(Stored data entries)
== Segment start ==
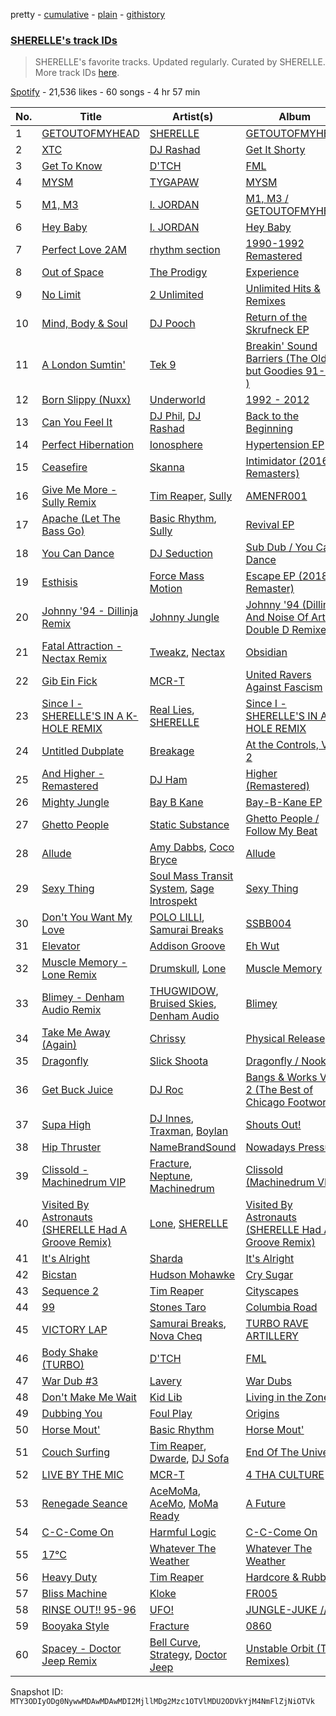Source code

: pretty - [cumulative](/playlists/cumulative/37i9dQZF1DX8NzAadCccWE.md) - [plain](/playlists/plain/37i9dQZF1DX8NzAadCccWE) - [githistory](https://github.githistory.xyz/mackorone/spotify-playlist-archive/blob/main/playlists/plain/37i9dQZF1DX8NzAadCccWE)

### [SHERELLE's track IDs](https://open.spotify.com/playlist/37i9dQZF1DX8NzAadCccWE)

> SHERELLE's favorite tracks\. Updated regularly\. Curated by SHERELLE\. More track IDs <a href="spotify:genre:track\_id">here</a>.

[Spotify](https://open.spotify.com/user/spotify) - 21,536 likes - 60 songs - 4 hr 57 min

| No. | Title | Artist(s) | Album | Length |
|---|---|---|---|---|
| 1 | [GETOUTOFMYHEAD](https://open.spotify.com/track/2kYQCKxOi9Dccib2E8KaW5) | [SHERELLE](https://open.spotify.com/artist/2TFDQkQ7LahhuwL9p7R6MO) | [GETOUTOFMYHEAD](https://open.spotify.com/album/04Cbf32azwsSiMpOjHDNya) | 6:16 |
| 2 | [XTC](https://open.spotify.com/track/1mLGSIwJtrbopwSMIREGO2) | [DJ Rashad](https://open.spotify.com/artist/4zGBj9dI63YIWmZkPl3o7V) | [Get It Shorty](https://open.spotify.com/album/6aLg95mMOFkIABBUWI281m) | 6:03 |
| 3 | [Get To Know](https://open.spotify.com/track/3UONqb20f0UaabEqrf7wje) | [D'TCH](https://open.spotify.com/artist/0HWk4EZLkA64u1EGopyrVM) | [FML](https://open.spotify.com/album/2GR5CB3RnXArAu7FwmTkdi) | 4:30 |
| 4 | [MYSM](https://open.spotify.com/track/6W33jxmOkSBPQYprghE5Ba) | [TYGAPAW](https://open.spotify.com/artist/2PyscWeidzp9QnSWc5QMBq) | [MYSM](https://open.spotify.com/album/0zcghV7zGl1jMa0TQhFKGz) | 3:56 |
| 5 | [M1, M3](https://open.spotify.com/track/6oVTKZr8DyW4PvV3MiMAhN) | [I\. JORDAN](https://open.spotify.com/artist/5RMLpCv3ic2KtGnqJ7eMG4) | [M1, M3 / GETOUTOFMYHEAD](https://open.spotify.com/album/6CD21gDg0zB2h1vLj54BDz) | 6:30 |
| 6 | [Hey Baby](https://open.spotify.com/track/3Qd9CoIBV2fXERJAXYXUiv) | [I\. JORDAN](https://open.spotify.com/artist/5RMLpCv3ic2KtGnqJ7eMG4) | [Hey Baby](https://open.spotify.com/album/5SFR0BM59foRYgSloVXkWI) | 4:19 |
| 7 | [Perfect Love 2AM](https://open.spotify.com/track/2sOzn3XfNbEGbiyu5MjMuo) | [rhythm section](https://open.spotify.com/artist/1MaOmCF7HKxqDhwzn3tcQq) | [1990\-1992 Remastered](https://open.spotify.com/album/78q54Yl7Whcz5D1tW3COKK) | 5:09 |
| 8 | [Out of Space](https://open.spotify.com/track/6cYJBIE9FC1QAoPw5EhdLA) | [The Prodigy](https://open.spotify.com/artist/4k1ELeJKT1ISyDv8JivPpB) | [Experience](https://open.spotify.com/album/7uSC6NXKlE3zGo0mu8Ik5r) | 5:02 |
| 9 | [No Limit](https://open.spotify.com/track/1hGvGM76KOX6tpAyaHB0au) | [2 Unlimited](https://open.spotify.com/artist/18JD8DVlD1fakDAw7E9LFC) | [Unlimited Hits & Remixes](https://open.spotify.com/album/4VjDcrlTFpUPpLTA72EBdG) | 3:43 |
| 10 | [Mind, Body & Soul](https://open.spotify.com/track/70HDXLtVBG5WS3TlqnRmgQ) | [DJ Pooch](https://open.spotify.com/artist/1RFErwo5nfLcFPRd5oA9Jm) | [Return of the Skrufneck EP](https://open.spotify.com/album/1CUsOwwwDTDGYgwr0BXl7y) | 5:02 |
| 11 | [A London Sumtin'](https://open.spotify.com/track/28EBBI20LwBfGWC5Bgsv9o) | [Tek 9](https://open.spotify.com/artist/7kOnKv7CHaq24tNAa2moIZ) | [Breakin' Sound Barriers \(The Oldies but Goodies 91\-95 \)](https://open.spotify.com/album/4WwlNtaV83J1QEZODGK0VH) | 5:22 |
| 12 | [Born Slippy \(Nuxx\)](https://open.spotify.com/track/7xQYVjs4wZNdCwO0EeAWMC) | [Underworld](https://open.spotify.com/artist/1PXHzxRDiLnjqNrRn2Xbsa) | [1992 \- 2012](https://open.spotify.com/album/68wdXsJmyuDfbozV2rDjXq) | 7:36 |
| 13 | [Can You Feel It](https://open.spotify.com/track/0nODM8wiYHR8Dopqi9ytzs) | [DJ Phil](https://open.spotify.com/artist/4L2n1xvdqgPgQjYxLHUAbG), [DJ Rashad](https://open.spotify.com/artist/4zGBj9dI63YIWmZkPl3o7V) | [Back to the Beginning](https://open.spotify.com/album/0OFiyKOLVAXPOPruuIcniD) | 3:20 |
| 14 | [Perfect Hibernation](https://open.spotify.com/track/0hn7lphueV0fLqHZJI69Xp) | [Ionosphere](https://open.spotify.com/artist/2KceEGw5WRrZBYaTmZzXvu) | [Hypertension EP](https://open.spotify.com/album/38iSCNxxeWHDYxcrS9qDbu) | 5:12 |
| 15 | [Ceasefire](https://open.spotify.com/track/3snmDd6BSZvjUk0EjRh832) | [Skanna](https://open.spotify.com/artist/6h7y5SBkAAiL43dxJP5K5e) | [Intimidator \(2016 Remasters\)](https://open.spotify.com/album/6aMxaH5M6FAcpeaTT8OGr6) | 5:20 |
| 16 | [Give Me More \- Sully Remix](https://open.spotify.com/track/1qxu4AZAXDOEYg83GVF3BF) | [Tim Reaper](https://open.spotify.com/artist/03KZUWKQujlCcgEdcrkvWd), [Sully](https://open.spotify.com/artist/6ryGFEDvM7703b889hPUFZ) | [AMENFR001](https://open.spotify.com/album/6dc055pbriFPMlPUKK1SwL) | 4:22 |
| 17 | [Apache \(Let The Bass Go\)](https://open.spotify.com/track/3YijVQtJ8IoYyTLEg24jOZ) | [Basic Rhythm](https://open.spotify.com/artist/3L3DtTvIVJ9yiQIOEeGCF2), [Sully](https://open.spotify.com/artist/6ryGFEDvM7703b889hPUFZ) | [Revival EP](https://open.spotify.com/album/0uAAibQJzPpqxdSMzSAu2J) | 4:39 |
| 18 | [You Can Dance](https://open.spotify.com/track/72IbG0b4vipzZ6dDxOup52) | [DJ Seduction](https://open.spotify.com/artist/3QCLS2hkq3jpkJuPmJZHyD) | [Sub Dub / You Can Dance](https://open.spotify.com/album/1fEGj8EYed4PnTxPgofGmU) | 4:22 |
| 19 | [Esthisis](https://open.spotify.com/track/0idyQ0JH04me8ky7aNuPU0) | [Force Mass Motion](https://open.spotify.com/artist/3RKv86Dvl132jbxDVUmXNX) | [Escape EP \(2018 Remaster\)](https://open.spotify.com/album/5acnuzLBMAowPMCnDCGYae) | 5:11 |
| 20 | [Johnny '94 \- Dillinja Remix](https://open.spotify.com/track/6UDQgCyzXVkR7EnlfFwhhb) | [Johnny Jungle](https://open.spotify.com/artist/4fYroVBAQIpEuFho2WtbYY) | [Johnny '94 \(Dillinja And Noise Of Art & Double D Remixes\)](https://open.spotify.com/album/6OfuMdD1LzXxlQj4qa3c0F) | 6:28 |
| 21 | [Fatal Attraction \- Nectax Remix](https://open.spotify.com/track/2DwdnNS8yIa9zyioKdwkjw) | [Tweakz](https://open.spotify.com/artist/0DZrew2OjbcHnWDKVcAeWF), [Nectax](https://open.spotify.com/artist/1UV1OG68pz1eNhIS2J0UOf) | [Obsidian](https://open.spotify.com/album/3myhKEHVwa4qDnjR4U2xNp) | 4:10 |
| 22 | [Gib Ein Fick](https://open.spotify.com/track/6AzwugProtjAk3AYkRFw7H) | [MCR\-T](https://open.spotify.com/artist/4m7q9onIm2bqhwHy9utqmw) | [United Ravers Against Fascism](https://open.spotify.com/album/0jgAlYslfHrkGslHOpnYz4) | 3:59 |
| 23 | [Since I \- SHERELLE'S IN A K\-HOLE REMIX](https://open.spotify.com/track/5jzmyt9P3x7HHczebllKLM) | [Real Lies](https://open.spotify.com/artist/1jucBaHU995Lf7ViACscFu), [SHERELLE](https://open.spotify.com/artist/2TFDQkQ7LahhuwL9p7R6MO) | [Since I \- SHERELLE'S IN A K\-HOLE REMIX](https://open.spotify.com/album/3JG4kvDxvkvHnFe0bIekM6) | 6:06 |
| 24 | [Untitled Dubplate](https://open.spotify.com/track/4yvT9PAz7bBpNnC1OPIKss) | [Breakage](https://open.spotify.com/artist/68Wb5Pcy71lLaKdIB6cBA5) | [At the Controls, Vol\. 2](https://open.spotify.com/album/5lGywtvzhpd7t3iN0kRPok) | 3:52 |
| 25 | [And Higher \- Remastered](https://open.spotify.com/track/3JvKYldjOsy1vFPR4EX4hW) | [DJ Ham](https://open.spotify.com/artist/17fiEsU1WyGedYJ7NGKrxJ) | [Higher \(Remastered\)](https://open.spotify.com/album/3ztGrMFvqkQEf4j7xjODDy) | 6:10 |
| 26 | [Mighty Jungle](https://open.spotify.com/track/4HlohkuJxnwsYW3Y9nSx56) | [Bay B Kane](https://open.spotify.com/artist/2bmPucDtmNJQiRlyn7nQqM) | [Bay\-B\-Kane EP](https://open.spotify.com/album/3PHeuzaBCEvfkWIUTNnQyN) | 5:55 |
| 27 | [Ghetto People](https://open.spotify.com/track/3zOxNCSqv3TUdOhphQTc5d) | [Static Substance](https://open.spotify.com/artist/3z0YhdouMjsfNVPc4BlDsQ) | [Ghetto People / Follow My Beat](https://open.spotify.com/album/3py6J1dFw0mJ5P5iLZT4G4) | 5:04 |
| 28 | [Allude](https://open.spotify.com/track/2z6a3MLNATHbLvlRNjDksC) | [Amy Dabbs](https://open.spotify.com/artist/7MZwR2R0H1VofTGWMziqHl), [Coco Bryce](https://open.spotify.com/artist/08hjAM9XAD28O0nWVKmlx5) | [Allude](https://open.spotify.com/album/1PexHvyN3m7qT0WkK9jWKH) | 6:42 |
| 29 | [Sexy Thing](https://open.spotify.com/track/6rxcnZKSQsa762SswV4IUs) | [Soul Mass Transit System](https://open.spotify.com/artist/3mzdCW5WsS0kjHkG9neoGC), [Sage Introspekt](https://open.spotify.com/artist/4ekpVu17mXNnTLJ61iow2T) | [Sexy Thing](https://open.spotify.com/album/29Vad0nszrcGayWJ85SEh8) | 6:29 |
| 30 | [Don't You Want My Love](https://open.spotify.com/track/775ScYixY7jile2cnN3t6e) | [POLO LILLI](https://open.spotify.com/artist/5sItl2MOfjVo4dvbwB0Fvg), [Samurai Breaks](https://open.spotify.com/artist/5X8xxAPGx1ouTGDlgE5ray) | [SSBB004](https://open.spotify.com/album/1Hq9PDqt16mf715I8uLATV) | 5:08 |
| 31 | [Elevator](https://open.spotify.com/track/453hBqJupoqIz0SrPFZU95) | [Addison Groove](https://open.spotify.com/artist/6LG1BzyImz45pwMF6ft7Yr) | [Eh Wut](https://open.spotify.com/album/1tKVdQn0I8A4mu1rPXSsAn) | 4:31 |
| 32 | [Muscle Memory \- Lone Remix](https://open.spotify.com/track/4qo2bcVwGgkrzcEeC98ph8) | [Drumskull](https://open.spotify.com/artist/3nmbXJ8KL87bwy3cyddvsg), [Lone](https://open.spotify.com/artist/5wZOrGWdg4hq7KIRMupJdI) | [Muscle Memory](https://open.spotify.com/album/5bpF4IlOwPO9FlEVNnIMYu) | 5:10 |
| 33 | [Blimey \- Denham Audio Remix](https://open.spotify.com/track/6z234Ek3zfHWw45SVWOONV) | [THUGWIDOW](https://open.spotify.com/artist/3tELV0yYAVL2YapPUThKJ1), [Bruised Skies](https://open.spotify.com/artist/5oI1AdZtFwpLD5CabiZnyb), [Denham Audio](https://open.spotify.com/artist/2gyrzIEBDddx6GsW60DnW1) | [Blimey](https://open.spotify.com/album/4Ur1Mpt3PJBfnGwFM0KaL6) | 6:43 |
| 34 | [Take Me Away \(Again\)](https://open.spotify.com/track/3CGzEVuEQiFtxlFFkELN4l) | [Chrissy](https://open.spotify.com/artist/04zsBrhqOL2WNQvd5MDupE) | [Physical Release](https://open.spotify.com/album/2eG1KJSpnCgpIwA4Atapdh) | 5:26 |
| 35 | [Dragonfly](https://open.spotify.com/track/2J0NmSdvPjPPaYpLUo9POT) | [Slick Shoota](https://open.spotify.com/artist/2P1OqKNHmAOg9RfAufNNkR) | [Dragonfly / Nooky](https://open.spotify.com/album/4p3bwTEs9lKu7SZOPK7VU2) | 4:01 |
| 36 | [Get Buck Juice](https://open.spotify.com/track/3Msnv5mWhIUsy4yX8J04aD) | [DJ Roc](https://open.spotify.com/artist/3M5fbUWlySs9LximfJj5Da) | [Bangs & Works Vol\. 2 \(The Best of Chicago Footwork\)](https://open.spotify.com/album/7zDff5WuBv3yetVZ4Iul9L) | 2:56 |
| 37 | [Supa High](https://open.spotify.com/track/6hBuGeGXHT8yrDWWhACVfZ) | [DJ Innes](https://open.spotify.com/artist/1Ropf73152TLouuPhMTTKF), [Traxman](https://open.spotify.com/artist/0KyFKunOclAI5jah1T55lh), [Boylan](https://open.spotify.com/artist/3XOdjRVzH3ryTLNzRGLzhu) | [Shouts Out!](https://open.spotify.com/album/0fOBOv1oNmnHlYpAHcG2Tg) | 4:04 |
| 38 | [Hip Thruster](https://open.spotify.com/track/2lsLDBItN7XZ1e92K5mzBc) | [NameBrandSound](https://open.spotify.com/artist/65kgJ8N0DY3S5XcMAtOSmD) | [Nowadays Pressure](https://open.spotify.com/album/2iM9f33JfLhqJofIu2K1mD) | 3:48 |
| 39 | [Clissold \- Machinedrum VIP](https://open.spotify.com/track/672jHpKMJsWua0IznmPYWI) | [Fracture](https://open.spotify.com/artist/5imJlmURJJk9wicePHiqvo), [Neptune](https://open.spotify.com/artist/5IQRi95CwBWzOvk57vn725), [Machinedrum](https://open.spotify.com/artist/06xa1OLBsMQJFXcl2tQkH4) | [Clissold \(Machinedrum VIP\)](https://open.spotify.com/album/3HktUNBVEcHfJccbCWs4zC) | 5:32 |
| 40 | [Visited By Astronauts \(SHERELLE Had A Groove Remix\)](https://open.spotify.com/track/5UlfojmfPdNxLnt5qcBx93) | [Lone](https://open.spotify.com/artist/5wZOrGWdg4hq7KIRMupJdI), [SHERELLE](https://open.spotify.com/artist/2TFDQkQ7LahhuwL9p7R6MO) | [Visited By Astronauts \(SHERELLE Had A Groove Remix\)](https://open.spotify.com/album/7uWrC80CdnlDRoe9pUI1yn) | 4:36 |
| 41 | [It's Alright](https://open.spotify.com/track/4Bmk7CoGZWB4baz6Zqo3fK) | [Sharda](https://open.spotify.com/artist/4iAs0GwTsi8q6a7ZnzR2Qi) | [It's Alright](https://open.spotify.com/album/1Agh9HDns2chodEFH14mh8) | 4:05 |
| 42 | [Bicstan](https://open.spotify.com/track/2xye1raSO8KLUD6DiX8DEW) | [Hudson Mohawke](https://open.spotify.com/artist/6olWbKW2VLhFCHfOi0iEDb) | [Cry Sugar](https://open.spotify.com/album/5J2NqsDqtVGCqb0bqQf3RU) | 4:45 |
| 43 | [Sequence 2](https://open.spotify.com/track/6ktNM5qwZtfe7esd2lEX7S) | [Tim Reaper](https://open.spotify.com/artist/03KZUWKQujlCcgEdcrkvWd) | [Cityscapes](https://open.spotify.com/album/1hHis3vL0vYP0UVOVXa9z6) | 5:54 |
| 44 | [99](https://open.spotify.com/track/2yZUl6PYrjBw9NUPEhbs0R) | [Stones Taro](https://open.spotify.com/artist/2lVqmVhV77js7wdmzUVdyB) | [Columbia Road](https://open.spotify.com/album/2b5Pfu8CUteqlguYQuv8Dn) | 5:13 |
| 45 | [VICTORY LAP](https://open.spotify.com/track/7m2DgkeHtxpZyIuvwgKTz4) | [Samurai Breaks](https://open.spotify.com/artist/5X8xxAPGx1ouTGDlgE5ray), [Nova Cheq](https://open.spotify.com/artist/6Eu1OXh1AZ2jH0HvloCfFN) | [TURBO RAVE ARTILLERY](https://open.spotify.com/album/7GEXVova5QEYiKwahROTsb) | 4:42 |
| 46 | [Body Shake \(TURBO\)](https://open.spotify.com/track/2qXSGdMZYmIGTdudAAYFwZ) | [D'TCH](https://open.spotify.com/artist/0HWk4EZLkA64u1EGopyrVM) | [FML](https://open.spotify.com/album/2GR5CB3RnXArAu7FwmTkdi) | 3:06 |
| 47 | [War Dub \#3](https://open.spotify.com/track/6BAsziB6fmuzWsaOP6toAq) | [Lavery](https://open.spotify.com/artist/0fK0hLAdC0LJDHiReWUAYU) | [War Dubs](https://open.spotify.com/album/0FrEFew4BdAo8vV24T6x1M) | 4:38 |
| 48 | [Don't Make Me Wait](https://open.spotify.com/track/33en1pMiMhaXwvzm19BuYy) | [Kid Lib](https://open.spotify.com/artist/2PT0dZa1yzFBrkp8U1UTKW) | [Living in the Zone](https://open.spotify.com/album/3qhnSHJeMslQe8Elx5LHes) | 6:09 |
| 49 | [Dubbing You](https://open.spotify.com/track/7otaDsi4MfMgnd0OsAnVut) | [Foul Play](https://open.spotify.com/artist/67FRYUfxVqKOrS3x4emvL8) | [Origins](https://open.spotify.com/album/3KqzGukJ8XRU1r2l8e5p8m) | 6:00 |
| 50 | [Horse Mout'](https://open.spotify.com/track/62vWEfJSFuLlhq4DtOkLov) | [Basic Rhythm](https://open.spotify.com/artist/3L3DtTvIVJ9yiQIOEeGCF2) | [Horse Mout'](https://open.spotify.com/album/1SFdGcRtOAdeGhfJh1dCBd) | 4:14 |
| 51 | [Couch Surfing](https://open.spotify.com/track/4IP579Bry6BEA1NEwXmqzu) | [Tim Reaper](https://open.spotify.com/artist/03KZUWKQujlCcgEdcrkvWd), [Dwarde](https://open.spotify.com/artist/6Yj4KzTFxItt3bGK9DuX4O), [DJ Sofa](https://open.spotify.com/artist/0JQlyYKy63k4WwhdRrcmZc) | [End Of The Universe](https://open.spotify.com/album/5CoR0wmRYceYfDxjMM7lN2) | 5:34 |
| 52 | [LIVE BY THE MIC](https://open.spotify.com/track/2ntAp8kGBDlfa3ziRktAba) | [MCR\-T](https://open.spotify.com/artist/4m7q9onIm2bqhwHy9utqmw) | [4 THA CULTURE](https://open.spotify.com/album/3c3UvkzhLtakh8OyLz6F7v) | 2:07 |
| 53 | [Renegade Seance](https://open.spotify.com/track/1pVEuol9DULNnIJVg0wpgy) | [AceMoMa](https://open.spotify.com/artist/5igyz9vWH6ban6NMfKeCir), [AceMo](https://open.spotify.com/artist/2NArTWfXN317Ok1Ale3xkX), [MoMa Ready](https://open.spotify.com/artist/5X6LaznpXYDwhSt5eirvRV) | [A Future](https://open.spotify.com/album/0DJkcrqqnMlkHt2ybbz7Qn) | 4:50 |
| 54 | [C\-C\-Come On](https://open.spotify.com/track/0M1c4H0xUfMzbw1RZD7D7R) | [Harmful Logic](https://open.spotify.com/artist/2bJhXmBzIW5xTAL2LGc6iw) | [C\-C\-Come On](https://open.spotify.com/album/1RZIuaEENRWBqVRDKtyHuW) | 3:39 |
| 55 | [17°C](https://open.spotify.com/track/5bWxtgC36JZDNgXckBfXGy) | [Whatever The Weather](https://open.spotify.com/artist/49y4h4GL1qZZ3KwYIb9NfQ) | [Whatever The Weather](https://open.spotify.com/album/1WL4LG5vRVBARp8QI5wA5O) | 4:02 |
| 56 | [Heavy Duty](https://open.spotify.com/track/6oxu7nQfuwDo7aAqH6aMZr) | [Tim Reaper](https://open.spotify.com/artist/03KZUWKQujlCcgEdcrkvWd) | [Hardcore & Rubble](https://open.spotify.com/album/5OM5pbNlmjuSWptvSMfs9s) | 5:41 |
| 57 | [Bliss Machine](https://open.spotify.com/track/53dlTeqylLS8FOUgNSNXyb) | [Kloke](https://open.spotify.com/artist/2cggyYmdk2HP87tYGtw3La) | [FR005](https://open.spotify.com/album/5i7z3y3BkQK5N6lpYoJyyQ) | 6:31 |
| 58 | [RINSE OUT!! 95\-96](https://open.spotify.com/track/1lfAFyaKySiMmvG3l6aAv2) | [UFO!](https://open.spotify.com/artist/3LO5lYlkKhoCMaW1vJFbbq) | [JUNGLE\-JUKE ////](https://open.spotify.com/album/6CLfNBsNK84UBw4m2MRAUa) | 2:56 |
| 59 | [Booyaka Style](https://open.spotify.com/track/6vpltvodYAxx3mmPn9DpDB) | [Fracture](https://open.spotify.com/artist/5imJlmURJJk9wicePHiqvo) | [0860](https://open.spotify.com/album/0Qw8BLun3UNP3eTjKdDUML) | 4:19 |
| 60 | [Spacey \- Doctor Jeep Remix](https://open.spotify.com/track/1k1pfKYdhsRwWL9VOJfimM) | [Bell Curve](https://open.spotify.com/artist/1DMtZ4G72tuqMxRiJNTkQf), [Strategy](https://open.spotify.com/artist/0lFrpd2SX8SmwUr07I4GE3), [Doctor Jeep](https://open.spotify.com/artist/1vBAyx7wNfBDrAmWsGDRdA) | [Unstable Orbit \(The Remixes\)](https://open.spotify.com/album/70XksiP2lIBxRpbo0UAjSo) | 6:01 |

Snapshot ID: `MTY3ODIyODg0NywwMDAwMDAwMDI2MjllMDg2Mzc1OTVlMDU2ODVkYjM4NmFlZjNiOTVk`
== Segment end ==
## What the exercise asks:
The required result is the entries above, printed exactly from the first line through the line with "2 | [XTC](https://open.spotify.com/track/1mLGSIwJtrbopwSMIREGO2)", pictures excluded.

## Response:
Source code

: pretty - [cumulative](/playlists/cumulative/37i9dQZF1DX8NzAadCccWE.md) - [plain](/playlists/plain/37i9dQZF1DX8NzAadCccWE) - [githistory](https://github.githistory.xyz/mackorone/spotify-playlist-archive/blob/main/playlists/plain/37i9dQZF1DX8NzAadCccWE)

### [SHERELLE's track IDs](https://open.spotify.com/playlist/37i9dQZF1DX8NzAadCccWE)

> SHERELLE's favorite tracks\. Updated regularly\. Curated by SHERELLE\. More track IDs <a href="spotify:genre:track\_id">here</a>.

[Spotify](https://open.spotify.com/user/spotify) - 21,536 likes - 60 songs - 4 hr 57 min

| No. | Title | Artist(s) | Album | Length |
|---|---|---|---|---|
| 1 | [GETOUTOFMYHEAD](https://open.spotify.com/track/2kYQCKxOi9Dccib2E8KaW5) | [SHERELLE](https://open.spotify.com/artist/2TFDQkQ7LahhuwL9p7R6MO) | [GETOUTOFMYHEAD](https://open.spotify.com/album/04Cbf32azwsSiMpOjHDNya) | 6:16 |
| 2 | [XTC](https://open.spotify.com/track/1mLGSIwJtrbopwSMIREGO2) | [DJ Rashad](https://open.spotify.com/artist/4zGBj9dI63YIWmZkPl3o7V) | [Get It Shorty](https://open.spotify.com/album/6aLg95mMOFkIABBUWI281m) | 6:03 |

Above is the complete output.